Citation : 2024 Latest Caselaw 333 Jhar
Judgement Date : 12 January, 2024

Jharkhand High Court

Jitendra Prasad Mahto vs Nirmal Mahto on 12 January, 2024

Author: Sujit Narayan Prasad

Bench: Sujit Narayan Prasad

                         1                      CMP No.624/2023

 IN THE HIGH COURT OF JHARKHAND AT RANCHI
              C.M.P. No.624 of 2023
                                  ------

1. Jitendra Prasad Mahto

2. Ashok Mahto @ Ashok Kumar Mahto

3. Basudeo Mahto @ Basudeo Prasad

4. Kishni Devi .... .... Petitioners/Defendants Versus

1. Nirmal Mahto

2. Most. Shanti

3. Bijay Prasad Mahto

4. Arjun Prasad Mahto

5. Mahendra Kumar Mahto

6. Anju Devi .... .... Respondents/Plaintiffs

7. Ganesh Prasad Mahto

8. Jagdish Prasad Mahto

9. Kishuni Devi

10. Jageshwar Mahto

11. Nageshwar Mahto

12. Sukar Mahto

13. Sahdeo Mahto

14. Mahadeo Mahto

15. Gudia Kumari

16. Shakuntala Devi

17. Reshmi Devi

18. Kusum Devi @ Suman Devi

19. Pradeep Kumar Banerjee

20. Shyamal Kumar Banerjee .... .... Proforma Respondents/Defendants

CORAM : HON'BLE MR. JUSTICE SUJIT NARAYAN PRASAD

------

       For the Petitioners        : Mr. Awnish Shankar, Advocate
       For the Opp. Parties       :

                               ------




03/Dated: 12.01.2024

1. The instant petition under Article 227 of the Constitution of

India is directed against the order dated 29.11.2013 and 18.04.2023

passed by the Addl. Civil Judge (Jr. Div.)-VIII, Hazaribag in Title Suit

No.28 of 2008 namely, "Certificate of Auction Sale of Land", whereby

and whereunder, the petition was filed dated 17.11.2022 praying

therein for marking one document as contained in serial no.5 of the

list dated 12.08.2009 exhibited.

2. The said petition has been rejected vide impugned order

against which the present petition has been filed invoking the

jurisdiction conferred to this Court under Article 227 of the

Constitution of India.

3. It has been contended on behalf of the petitioner that the

document as contained in serial no.5 of the list dated 12.08.2009

could not be marked as exhibit which is the certified copy of the

auction certificate in case no.508/1918-19 and as such, the said

document is having bearing in deciding the said suit and as such, the

prayer has been made to mark the said document as exhibit.

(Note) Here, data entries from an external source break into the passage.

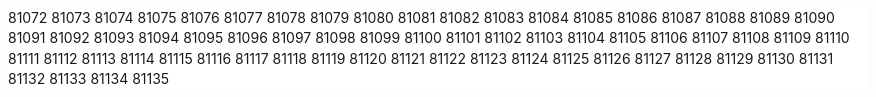 81072
81073
81074
81075
81076
81077
81078
81079
81080
81081
81082
81083
81084
81085
81086
81087
81088
81089
81090
81091
81092
81093
81094
81095
81096
81097
81098
81099
81100
81101
81102
81103
81104
81105
81106
81107
81108
81109
81110
81111
81112
81113
81114
81115
81116
81117
81118
81119
81120
81121
81122
81123
81124
81125
81126
81127
81128
81129
81130
81131
81132
81133
81134
81135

4. The plaintiff to the suit has seriously objected by placing the

order passed by the learned trial Court dated 29.11.2013, whereby

and whereunder, the document as contained in the list dated

12.08.2009 as under serial no.5 and 6 has been sought to be

marked as exhibit but the said petition filed vide petition dated

10.09.2012.

5. The said petition was partly allowed for marking the document

at serial no.6 as exhibit while rejected for the document at serial no.5

vide the aforesaid order but the petitioner herein, the defendant to

the suit did not challenge the said order before the Higher Court and

consequently, the said prayer has been made, therefore, the prayer

made in the petition dated 17.11.2022 cannot be said to be proper

and is not fit to be allowed.

6. Learned trial Court, on appreciating the rival submission made

on behalf of the parties, has rejected the petition dated 17.11.2022,

against which, the present petition has been filed under Article 227 of

the Constitution of India.

7. Mr. Awnish Shankar, learned counsel appearing for the

petitioner has submitted that the petitioner who was the defendant to

the suit was in bonafide impression that while partly allowing the

petition dated 12.08.2009 by which the document no.6 was allowed

to be marked as exhibit has thought that the document in serial no.5

has also been allowed to be marked, therefore, it was not thought of

challenging the said order, hence, there is bonafide mistake and

hence, the petition has been filed but the learned trial Court, without

appreciating the aforesaid fact has rejected the said petition,

therefore, the present petition.

8. This Court has heard the learned counsel for the petitioner and

gone through the material available on record as also considered the

order impugned.

9. The admitted fact herein is that as per the finding recorded by

the learned trial Court as also what this court has gathered from the

argument advanced on behalf of the petitioner that the two

documents in the list dated 12.08.2009 as under serial no.5 and 6

had been sought to be marked exhibited by filing petition on

10.09.2012.

10. The said petition was partly allowed vide order dated

29.11.2013, by which, the document at serial no.5 of the list dated

12.08.2009 was allowed but marking of document in serial no.5 has

not been allowed.

11. It is the further admitted fact that the order dated 29.11.2013

has never been challenged by the petitioner before the higher forum

but again the petition was filed on 17.11.2022 seeking therein the

prayer to mark the document in serial no.5 of the list dated

12.08.2009.

12. The learned trial Court has taken into consideration the fact

that the marking of the document as exhibit at serial no.5 since has

been rejected vide order dated 29.11.2013 and the same has not

been challenged before the Higher Forum, hence, the same prayer

which has already been set at rest cannot be said to be allowed and

accordingly, rejected the said petition.

13. This petition has been filed under the provision of Article 227

of the Constitution of India and it is settled position of law that the

High Court sitting under Article 227 of the Constitution of India has

got limited jurisdiction as has been held by the Hon'ble Supreme

Court rendered in the case of Shalini Shyam Shetty Vrs. Rajendra

Shankar Patii, reported in (2010) 8 SCC 329, wherein, the Hon'ble

Supreme Court has laid down the scope of Article 227 which relates

to the supervisory powers of the High Courts and by taking aid of

the judgment rendered by the Hon'ble Full Bench of Calcutta High

Court in the case of Dalmia Jain Airways Ltd. Vrs. Sukumar

Mukherjee, reported in AIR 1951 Calcutta 193, wherein, it has

been laid down that Article 227 of the Constitution of India does not

vest the High Court with limit less power which may be exercised at

the court's discretion to remove the hardship of particular decisions.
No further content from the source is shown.